--- EXERCISE DESCRIPTION ---
Print each entry below precisely as shown.

--- PROVIDED DATA ---
---

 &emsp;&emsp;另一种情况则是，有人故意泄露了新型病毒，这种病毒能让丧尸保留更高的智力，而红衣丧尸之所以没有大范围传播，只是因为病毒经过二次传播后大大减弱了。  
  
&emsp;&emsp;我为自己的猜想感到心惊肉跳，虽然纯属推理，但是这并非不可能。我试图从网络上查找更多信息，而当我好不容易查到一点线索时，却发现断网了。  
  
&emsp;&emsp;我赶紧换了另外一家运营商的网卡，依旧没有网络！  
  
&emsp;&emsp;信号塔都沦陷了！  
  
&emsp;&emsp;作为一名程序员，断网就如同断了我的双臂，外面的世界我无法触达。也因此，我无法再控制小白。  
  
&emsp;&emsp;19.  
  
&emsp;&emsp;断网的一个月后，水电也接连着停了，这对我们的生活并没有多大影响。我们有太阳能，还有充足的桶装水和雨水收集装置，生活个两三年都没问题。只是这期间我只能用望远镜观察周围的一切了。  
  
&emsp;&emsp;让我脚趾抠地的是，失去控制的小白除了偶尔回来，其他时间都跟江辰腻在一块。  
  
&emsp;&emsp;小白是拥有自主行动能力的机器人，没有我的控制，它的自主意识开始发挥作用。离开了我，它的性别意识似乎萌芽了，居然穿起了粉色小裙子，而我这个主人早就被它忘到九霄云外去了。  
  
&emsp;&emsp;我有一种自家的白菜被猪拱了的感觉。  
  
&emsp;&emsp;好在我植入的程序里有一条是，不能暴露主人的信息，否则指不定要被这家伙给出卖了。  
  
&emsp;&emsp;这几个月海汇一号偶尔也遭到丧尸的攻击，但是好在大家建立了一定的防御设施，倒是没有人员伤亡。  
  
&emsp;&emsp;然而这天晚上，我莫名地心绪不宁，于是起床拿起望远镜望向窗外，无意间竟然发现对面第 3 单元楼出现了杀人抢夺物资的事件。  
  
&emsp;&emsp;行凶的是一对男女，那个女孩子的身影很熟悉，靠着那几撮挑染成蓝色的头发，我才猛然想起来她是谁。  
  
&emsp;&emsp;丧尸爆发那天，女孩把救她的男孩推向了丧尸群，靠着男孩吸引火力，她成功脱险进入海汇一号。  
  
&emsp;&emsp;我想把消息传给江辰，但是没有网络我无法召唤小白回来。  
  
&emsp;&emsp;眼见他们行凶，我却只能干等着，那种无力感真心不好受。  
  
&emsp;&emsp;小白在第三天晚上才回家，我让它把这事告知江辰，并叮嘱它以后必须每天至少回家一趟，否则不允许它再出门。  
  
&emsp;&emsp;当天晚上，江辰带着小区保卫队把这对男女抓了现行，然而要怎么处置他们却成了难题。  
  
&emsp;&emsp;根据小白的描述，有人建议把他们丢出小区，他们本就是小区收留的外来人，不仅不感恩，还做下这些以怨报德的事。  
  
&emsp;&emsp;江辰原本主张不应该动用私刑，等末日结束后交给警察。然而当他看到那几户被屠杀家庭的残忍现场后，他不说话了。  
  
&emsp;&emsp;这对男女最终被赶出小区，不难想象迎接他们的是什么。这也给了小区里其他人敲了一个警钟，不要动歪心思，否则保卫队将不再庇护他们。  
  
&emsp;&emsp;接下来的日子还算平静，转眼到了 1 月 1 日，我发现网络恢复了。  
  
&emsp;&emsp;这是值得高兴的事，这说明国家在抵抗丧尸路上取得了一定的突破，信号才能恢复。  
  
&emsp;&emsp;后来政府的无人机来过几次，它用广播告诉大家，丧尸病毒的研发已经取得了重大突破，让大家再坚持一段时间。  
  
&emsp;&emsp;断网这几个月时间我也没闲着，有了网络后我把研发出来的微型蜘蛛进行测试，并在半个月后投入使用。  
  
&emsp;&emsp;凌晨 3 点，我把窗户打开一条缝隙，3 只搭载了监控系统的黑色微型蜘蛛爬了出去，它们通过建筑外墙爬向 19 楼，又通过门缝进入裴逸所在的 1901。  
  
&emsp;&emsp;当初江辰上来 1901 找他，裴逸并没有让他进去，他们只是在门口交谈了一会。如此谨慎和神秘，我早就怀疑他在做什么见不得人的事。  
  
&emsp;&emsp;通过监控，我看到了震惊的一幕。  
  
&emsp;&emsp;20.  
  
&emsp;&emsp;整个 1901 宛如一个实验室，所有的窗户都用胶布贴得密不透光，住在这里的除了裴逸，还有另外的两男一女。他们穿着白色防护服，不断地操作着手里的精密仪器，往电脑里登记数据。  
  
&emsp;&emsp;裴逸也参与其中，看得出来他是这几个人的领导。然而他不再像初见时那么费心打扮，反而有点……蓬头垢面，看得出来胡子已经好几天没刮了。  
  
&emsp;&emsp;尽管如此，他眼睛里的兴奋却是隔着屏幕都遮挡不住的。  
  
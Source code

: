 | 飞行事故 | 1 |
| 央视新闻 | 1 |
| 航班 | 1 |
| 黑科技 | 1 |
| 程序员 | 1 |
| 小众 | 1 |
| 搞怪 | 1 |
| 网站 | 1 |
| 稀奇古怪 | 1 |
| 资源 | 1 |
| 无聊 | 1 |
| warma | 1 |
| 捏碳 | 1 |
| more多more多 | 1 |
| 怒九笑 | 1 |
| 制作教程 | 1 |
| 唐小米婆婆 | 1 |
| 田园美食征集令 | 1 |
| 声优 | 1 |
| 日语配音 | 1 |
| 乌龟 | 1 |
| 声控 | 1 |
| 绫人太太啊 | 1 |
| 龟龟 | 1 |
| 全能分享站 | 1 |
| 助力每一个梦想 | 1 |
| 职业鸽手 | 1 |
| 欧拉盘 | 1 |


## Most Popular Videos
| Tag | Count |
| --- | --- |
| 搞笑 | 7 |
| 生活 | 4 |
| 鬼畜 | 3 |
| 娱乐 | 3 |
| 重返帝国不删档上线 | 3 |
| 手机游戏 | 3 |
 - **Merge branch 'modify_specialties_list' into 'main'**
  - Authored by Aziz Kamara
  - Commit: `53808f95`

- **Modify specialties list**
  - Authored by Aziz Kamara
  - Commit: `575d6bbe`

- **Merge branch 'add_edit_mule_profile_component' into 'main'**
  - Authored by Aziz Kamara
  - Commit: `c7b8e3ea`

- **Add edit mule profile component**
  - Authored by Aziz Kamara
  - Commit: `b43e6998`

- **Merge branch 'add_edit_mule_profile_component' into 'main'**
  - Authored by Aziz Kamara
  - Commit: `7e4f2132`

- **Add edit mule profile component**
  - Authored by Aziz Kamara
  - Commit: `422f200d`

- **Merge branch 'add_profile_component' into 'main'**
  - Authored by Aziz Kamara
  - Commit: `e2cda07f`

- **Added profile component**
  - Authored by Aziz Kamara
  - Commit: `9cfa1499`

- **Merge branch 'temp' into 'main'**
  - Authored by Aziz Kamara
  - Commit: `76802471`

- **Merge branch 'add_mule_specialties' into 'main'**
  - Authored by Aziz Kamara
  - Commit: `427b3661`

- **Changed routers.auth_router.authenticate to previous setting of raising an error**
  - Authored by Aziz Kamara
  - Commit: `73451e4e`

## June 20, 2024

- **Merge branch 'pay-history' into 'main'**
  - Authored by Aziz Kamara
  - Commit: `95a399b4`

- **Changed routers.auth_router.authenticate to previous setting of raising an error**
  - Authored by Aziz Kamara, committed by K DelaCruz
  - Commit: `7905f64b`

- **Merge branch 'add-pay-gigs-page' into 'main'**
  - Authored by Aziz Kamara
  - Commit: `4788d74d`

---

--- RESULT OF THIS EXERCISE ---
 &emsp;&emsp;另一种情况则是，有人故意泄露了新型病毒，这种病毒能让丧尸保留更高的智力，而红衣丧尸之所以没有大范围传播，只是因为病毒经过二次传播后大大减弱了。  
  
&emsp;&emsp;我为自己的猜想感到心惊肉跳，虽然纯属推理，但是这并非不可能。我试图从网络上查找更多信息，而当我好不容易查到一点线索时，却发现断网了。  
  
&emsp;&emsp;我赶紧换了另外一家运营商的网卡，依旧没有网络！  
  
&emsp;&emsp;信号塔都沦陷了！  
  
&emsp;&emsp;作为一名程序员，断网就如同断了我的双臂，外面的世界我无法触达。也因此，我无法再控制小白。  
  
&emsp;&emsp;19.  
  
&emsp;&emsp;断网的一个月后，水电也接连着停了，这对我们的生活并没有多大影响。我们有太阳能，还有充足的桶装水和雨水收集装置，生活个两三年都没问题。只是这期间我只能用望远镜观察周围的一切了。  
  
&emsp;&emsp;让我脚趾抠地的是，失去控制的小白除了偶尔回来，其他时间都跟江辰腻在一块。  
  
&emsp;&emsp;小白是拥有自主行动能力的机器人，没有我的控制，它的自主意识开始发挥作用。离开了我，它的性别意识似乎萌芽了，居然穿起了粉色小裙子，而我这个主人早就被它忘到九霄云外去了。  
  
&emsp;&emsp;我有一种自家的白菜被猪拱了的感觉。  
  
&emsp;&emsp;好在我植入的程序里有一条是，不能暴露主人的信息，否则指不定要被这家伙给出卖了。  
  
&emsp;&emsp;这几个月海汇一号偶尔也遭到丧尸的攻击，但是好在大家建立了一定的防御设施，倒是没有人员伤亡。  
  
&emsp;&emsp;然而这天晚上，我莫名地心绪不宁，于是起床拿起望远镜望向窗外，无意间竟然发现对面第 3 单元楼出现了杀人抢夺物资的事件。  
  
&emsp;&emsp;行凶的是一对男女，那个女孩子的身影很熟悉，靠着那几撮挑染成蓝色的头发，我才猛然想起来她是谁。  
  
&emsp;&emsp;丧尸爆发那天，女孩把救她的男孩推向了丧尸群，靠着男孩吸引火力，她成功脱险进入海汇一号。  
  
&emsp;&emsp;我想把消息传给江辰，但是没有网络我无法召唤小白回来。  
  
&emsp;&emsp;眼见他们行凶，我却只能干等着，那种无力感真心不好受。  
  
&emsp;&emsp;小白在第三天晚上才回家，我让它把这事告知江辰，并叮嘱它以后必须每天至少回家一趟，否则不允许它再出门。  
  
&emsp;&emsp;当天晚上，江辰带着小区保卫队把这对男女抓了现行，然而要怎么处置他们却成了难题。  
  
&emsp;&emsp;根据小白的描述，有人建议把他们丢出小区，他们本就是小区收留的外来人，不仅不感恩，还做下这些以怨报德的事。  
  
&emsp;&emsp;江辰原本主张不应该动用私刑，等末日结束后交给警察。然而当他看到那几户被屠杀家庭的残忍现场后，他不说话了。  
  
&emsp;&emsp;这对男女最终被赶出小区，不难想象迎接他们的是什么。这也给了小区里其他人敲了一个警钟，不要动歪心思，否则保卫队将不再庇护他们。  
  
&emsp;&emsp;接下来的日子还算平静，转眼到了 1 月 1 日，我发现网络恢复了。  
  
&emsp;&emsp;这是值得高兴的事，这说明国家在抵抗丧尸路上取得了一定的突破，信号才能恢复。  
  
&emsp;&emsp;后来政府的无人机来过几次，它用广播告诉大家，丧尸病毒的研发已经取得了重大突破，让大家再坚持一段时间。  
  
&emsp;&emsp;断网这几个月时间我也没闲着，有了网络后我把研发出来的微型蜘蛛进行测试，并在半个月后投入使用。  
  
&emsp;&emsp;凌晨 3 点，我把窗户打开一条缝隙，3 只搭载了监控系统的黑色微型蜘蛛爬了出去，它们通过建筑外墙爬向 19 楼，又通过门缝进入裴逸所在的 1901。  
  
&emsp;&emsp;当初江辰上来 1901 找他，裴逸并没有让他进去，他们只是在门口交谈了一会。如此谨慎和神秘，我早就怀疑他在做什么见不得人的事。  
  
&emsp;&emsp;通过监控，我看到了震惊的一幕。  
  
&emsp;&emsp;20.  
  
&emsp;&emsp;整个 1901 宛如一个实验室，所有的窗户都用胶布贴得密不透光，住在这里的除了裴逸，还有另外的两男一女。他们穿着白色防护服，不断地操作着手里的精密仪器，往电脑里登记数据。  
  
&emsp;&emsp;裴逸也参与其中，看得出来他是这几个人的领导。然而他不再像初见时那么费心打扮，反而有点……蓬头垢面，看得出来胡子已经好几天没刮了。  
  
&emsp;&emsp;尽管如此，他眼睛里的兴奋却是隔着屏幕都遮挡不住的。  
  
Source code

: | 飞行事故 | 1 |
| 央视新闻 | 1 |
| 航班 | 1 |
| 黑科技 | 1 |
| 程序员 | 1 |
| 小众 | 1 |
| 搞怪 | 1 |
| 网站 | 1 |
| 稀奇古怪 | 1 |
| 资源 | 1 |
| 无聊 | 1 |
| warma | 1 |
| 捏碳 | 1 |
| more多more多 | 1 |
| 怒九笑 | 1 |
| 制作教程 | 1 |
| 唐小米婆婆 | 1 |
| 田园美食征集令 | 1 |
| 声优 | 1 |
| 日语配音 | 1 |
| 乌龟 | 1 |
| 声控 | 1 |
| 绫人太太啊 | 1 |
| 龟龟 | 1 |
| 全能分享站 | 1 |
| 助力每一个梦想 | 1 |
| 职业鸽手 | 1 |
| 欧拉盘 | 1 |


## Most Popular Videos
| Tag | Count |
| --- | --- |
| 搞笑 | 7 |
| 生活 | 4 |
| 鬼畜 | 3 |
| 娱乐 | 3 |
| 重返帝国不删档上线 | 3 |
| 手机游戏 | 3 |
 - **Merge branch 'modify_specialties_list' into 'main'**
  - Authored by Aziz Kamara
  - Commit: `53808f95`

- **Modify specialties list**
  - Authored by Aziz Kamara
  - Commit: `575d6bbe`

- **Merge branch 'add_edit_mule_profile_component' into 'main'**
  - Authored by Aziz Kamara
  - Commit: `c7b8e3ea`

- **Add edit mule profile component**
  - Authored by Aziz Kamara
  - Commit: `b43e6998`

- **Merge branch 'add_edit_mule_profile_component' into 'main'**
  - Authored by Aziz Kamara
  - Commit: `7e4f2132`

- **Add edit mule profile component**
  - Authored by Aziz Kamara
  - Commit: `422f200d`

- **Merge branch 'add_profile_component' into 'main'**
  - Authored by Aziz Kamara
  - Commit: `e2cda07f`

- **Added profile component**
  - Authored by Aziz Kamara
  - Commit: `9cfa1499`

- **Merge branch 'temp' into 'main'**
  - Authored by Aziz Kamara
  - Commit: `76802471`

- **Merge branch 'add_mule_specialties' into 'main'**
  - Authored by Aziz Kamara
  - Commit: `427b3661`

- **Changed routers.auth_router.authenticate to previous setting of raising an error**
  - Authored by Aziz Kamara
  - Commit: `73451e4e`

## June 20, 2024

- **Merge branch 'pay-history' into 'main'**
  - Authored by Aziz Kamara
  - Commit: `95a399b4`

- **Changed routers.auth_router.authenticate to previous setting of raising an error**
  - Authored by Aziz Kamara, committed by K DelaCruz
  - Commit: `7905f64b`

- **Merge branch 'add-pay-gigs-page' into 'main'**
  - Authored by Aziz Kamara
  - Commit: `4788d74d`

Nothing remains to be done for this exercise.